Липпс формировал это же явление в основном психологическом законе, который он образно называет законом запруды. Закон этот гласит, что если течение какого-нибудь психологического процесса встречает на своем пути задержку или препятствие, то в месте задержки происходит повышение нервной энергии, повышение силы и активности самого процесса, который в ответ на препятствие с возросшей силой стремится либо преодолеть задержку, либо обойти ее обходным путем.
В этом «законе запруды» Липпс видел объяснение начала всякой мыслительной деятельности.

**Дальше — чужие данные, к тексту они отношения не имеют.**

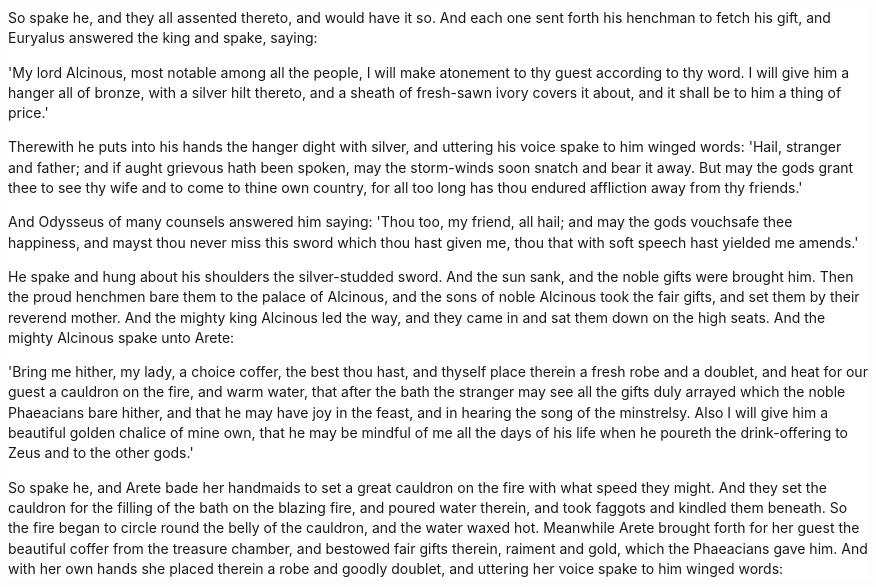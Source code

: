 So spake he, and they all assented thereto, and would have
it so. And each one sent forth his henchman to fetch his
gift, and Euryalus answered the king and spake, saying:

'My lord Alcinous, most notable among all the people, I
will make atonement to thy guest according to thy word. I
will give him a hanger all of bronze, with a silver hilt
thereto, and a sheath of fresh-sawn ivory covers it about,
and it shall be to him a thing of price.'

Therewith he puts into his hands the hanger dight with
silver, and uttering his voice spake to him winged words:
'Hail, stranger and father; and if aught grievous hath been
spoken, may the storm-winds soon snatch and bear it away.
But may the gods grant thee to see thy wife and to come to
thine own country, for all too long has thou endured
affliction away from thy friends.'

And Odysseus of many counsels answered him saying: 'Thou
too, my friend, all hail; and may the gods vouchsafe thee
happiness, and mayst thou never miss this sword which thou
hast given me, thou that with soft speech hast yielded me
amends.'

He spake and hung about his shoulders the silver-studded
sword. And the sun sank, and the noble gifts were brought
him. Then the proud henchmen bare them to the palace of
Alcinous, and the sons of noble Alcinous took the fair
gifts, and set them by their reverend mother. And the
mighty king Alcinous led the way, and they came in and sat
them down on the high seats. And the mighty Alcinous spake
unto Arete:

'Bring me hither, my lady, a choice coffer, the best thou
hast, and thyself place therein a fresh robe and a doublet,
and heat for our guest a cauldron on the fire, and warm
water, that after the bath the stranger may see all the
gifts duly arrayed which the noble Phaeacians bare hither,
and that he may have joy in the feast, and in hearing the
song of the minstrelsy. Also I will give him a beautiful
golden chalice of mine own, that he may be mindful of me
all the days of his life when he poureth the drink-offering
to Zeus and to the other gods.'

So spake he, and Arete bade her handmaids to set a great
cauldron on the fire with what speed they might. And they
set the cauldron for the filling of the bath on the blazing
fire, and poured water therein, and took faggots and
kindled them beneath. So the fire began to circle round the
belly of the cauldron, and the water waxed hot. Meanwhile
Arete brought forth for her guest the beautiful coffer from
the treasure chamber, and bestowed fair gifts therein,
raiment and gold, which the Phaeacians gave him. And with
her own hands she placed therein a robe and goodly doublet,
and uttering her voice spake to him winged words:
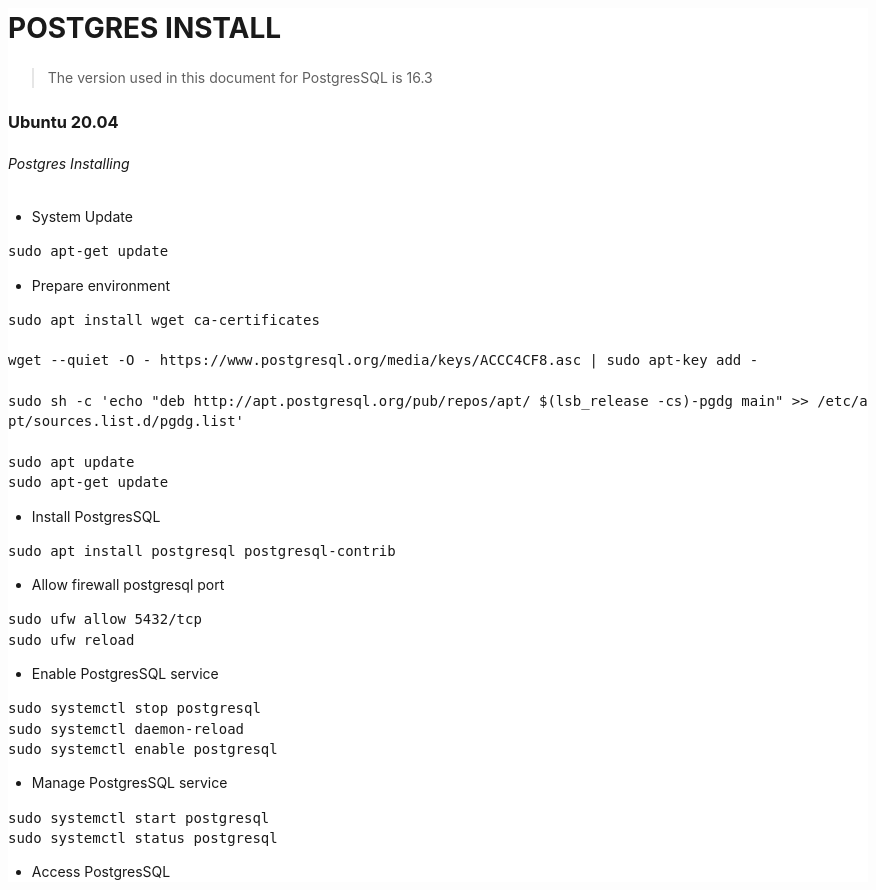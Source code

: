 
# POSTGRES INSTALL

> The version used in this document for PostgresSQL is 16.3

### Ubuntu 20.04

###### Postgres Installing

- System Update

<pre>
sudo apt-get update
</pre>

- Prepare environment

<pre>
sudo apt install wget ca-certificates

wget --quiet -O - https://www.postgresql.org/media/keys/ACCC4CF8.asc | sudo apt-key add -

sudo sh -c 'echo "deb http://apt.postgresql.org/pub/repos/apt/ $(lsb_release -cs)-pgdg main" >> /etc/apt/sources.list.d/pgdg.list'

sudo apt update
sudo apt-get update
</pre>

- Install PostgresSQL

<pre>
sudo apt install postgresql postgresql-contrib
</pre>

- Allow firewall postgresql port
<pre>
sudo ufw allow 5432/tcp
sudo ufw reload
</pre>

- Enable PostgresSQL service

<pre>
sudo systemctl stop postgresql
sudo systemctl daemon-reload
sudo systemctl enable postgresql
</pre>

- Manage PostgresSQL service

<pre>
sudo systemctl start postgresql
sudo systemctl status postgresql
</pre>

- Access PostgresSQL
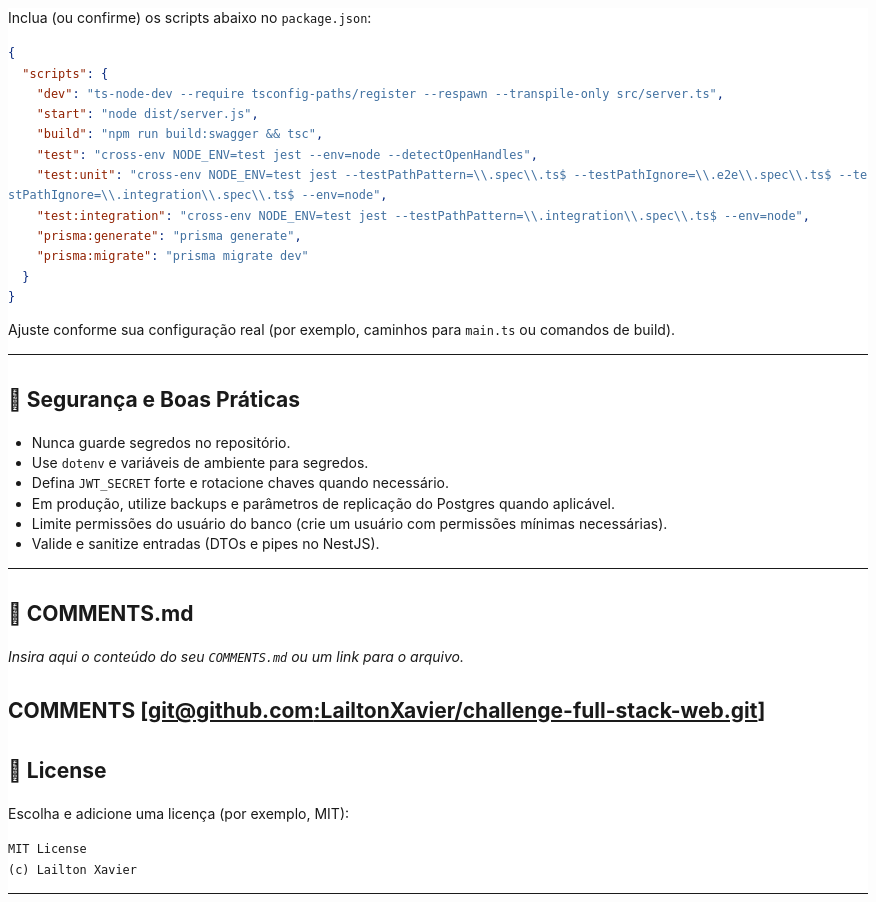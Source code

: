 Inclua (ou confirme) os scripts abaixo no `package.json`:

```json
{
  "scripts": {
    "dev": "ts-node-dev --require tsconfig-paths/register --respawn --transpile-only src/server.ts",
    "start": "node dist/server.js",
    "build": "npm run build:swagger && tsc",
    "test": "cross-env NODE_ENV=test jest --env=node --detectOpenHandles",
    "test:unit": "cross-env NODE_ENV=test jest --testPathPattern=\\.spec\\.ts$ --testPathIgnore=\\.e2e\\.spec\\.ts$ --testPathIgnore=\\.integration\\.spec\\.ts$ --env=node",
    "test:integration": "cross-env NODE_ENV=test jest --testPathPattern=\\.integration\\.spec\\.ts$ --env=node",
    "prisma:generate": "prisma generate",
    "prisma:migrate": "prisma migrate dev"
  }
}
```

Ajuste conforme sua configuração real (por exemplo, caminhos para `main.ts` ou comandos de build).


---

## 🔐 Segurança e Boas Práticas

* Nunca guarde segredos no repositório.
* Use `dotenv` e variáveis de ambiente para segredos.
* Defina `JWT_SECRET` forte e rotacione chaves quando necessário.
* Em produção, utilize backups e parâmetros de replicação do Postgres quando aplicável.
* Limite permissões do usuário do banco (crie um usuário com permissões mínimas necessárias).
* Valide e sanitize entradas (DTOs e pipes no NestJS).

---

## 📄 COMMENTS.md

*Insira aqui o conteúdo do seu `COMMENTS.md` ou um link para o arquivo.*


COMMENTS [[git@github.com:LailtonXavier/challenge-full-stack-web.git](https://github.com/LailtonXavier/challenge-full-stack-web/blob/master/COMMENTS.md)]
---

## 📜 License

Escolha e adicione uma licença (por exemplo, MIT):

```
MIT License
(c) Lailton Xavier
```

---

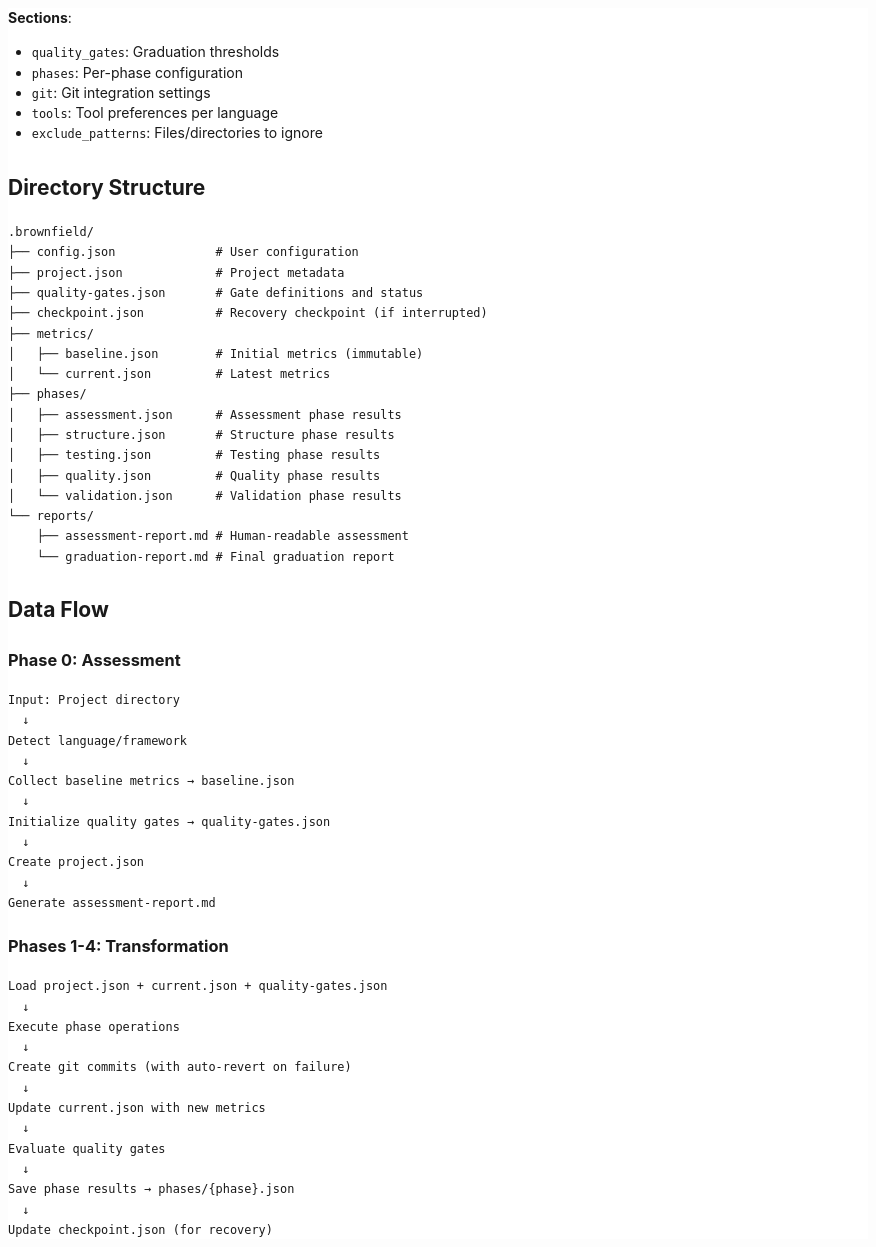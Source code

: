 **Sections**:
- `quality_gates`: Graduation thresholds
- `phases`: Per-phase configuration
- `git`: Git integration settings
- `tools`: Tool preferences per language
- `exclude_patterns`: Files/directories to ignore

## Directory Structure

```
.brownfield/
├── config.json              # User configuration
├── project.json             # Project metadata
├── quality-gates.json       # Gate definitions and status
├── checkpoint.json          # Recovery checkpoint (if interrupted)
├── metrics/
│   ├── baseline.json        # Initial metrics (immutable)
│   └── current.json         # Latest metrics
├── phases/
│   ├── assessment.json      # Assessment phase results
│   ├── structure.json       # Structure phase results
│   ├── testing.json         # Testing phase results
│   ├── quality.json         # Quality phase results
│   └── validation.json      # Validation phase results
└── reports/
    ├── assessment-report.md # Human-readable assessment
    └── graduation-report.md # Final graduation report
```

## Data Flow

### Phase 0: Assessment
```
Input: Project directory
  ↓
Detect language/framework
  ↓
Collect baseline metrics → baseline.json
  ↓
Initialize quality gates → quality-gates.json
  ↓
Create project.json
  ↓
Generate assessment-report.md
```

### Phases 1-4: Transformation
```
Load project.json + current.json + quality-gates.json
  ↓
Execute phase operations
  ↓
Create git commits (with auto-revert on failure)
  ↓
Update current.json with new metrics
  ↓
Evaluate quality gates
  ↓
Save phase results → phases/{phase}.json
  ↓
Update checkpoint.json (for recovery)
```
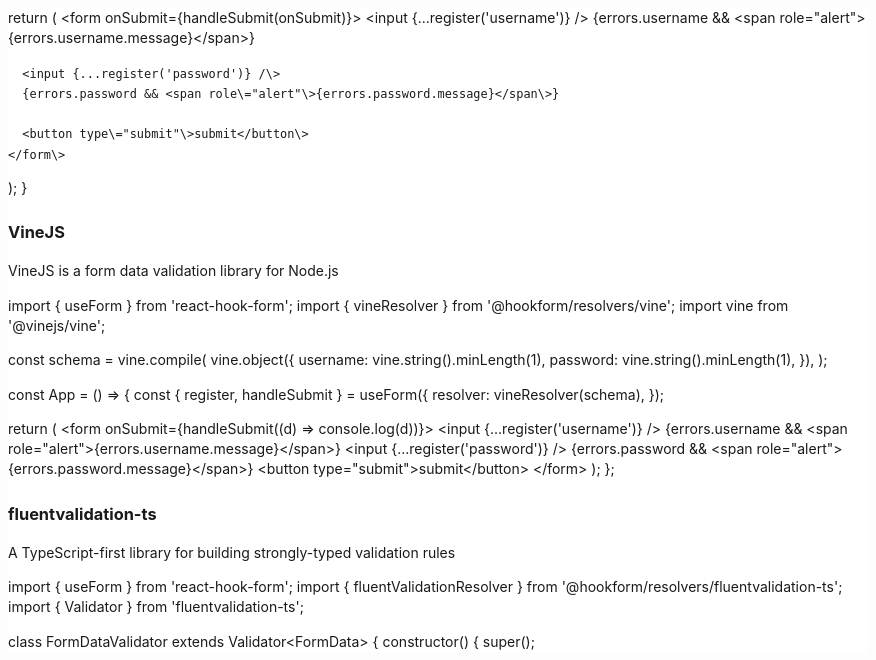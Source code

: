   return (
    <form onSubmit\={handleSubmit(onSubmit)}\>
      <input {...register('username')} /\>
      {errors.username && <span role\="alert"\>{errors.username.message}</span\>}

      <input {...register('password')} /\>
      {errors.password && <span role\="alert"\>{errors.password.message}</span\>}

      <button type\="submit"\>submit</button\>
    </form\>
  );
}

### VineJS

VineJS is a form data validation library for Node.js

import { useForm } from 'react-hook-form';
import { vineResolver } from '@hookform/resolvers/vine';
import vine from '@vinejs/vine';

const schema \= vine.compile(
  vine.object({
    username: vine.string().minLength(1),
    password: vine.string().minLength(1),
  }),
);

const App \= () \=> {
  const { register, handleSubmit } \= useForm({
    resolver: vineResolver(schema),
  });

  return (
    <form onSubmit\={handleSubmit((d) \=> console.log(d))}\>
      <input {...register('username')} /\>
      {errors.username && <span role\="alert"\>{errors.username.message}</span\>}
      <input {...register('password')} /\>
      {errors.password && <span role\="alert"\>{errors.password.message}</span\>}
      <button type\="submit"\>submit</button\>
    </form\>
  );
};

### fluentvalidation-ts

A TypeScript-first library for building strongly-typed validation rules

import { useForm } from 'react-hook-form';
import { fluentValidationResolver } from '@hookform/resolvers/fluentvalidation-ts';
import { Validator } from 'fluentvalidation-ts';

class FormDataValidator extends Validator<FormData\> {
  constructor() {
    super();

Бюлер полагает, что этот «закон» мог бы действительно служить важным и как бы биологически предвиденным условием вмешательства высших инстанций нашей нервной системы и душевной жизни в деятельность более глубоко лежащих инстанций.
Академик Павлов отмечает побуждающее значение препятствий для деятельности рефлекса цели, который, с его точки зрения, есть основная форма жизненной энергии каждого из нас. «Вся жизнь, — говорит он, — все ее улучшение, вся ее культура, делается рефлексом цели, делается только людьми, стремящимися к той или иной поставленной ими себе в жизни цели. Англосакс, высшее воплощение этого рефлекса, хорошо знает это, и вот почему на вопрос, какое главное условие достижения цели, он отвечает неожиданным, невероятным для русского глаза и уха образом: существование препятствий. Он как бы говорит: „Пусть напрягается в ответ на препятствия мой рефлекс цели, и тогда-то я достигну цели, как бы она ни была трудна для достижения“. Интересно, что в ответе совсем игнорируется невозможность достижения цели».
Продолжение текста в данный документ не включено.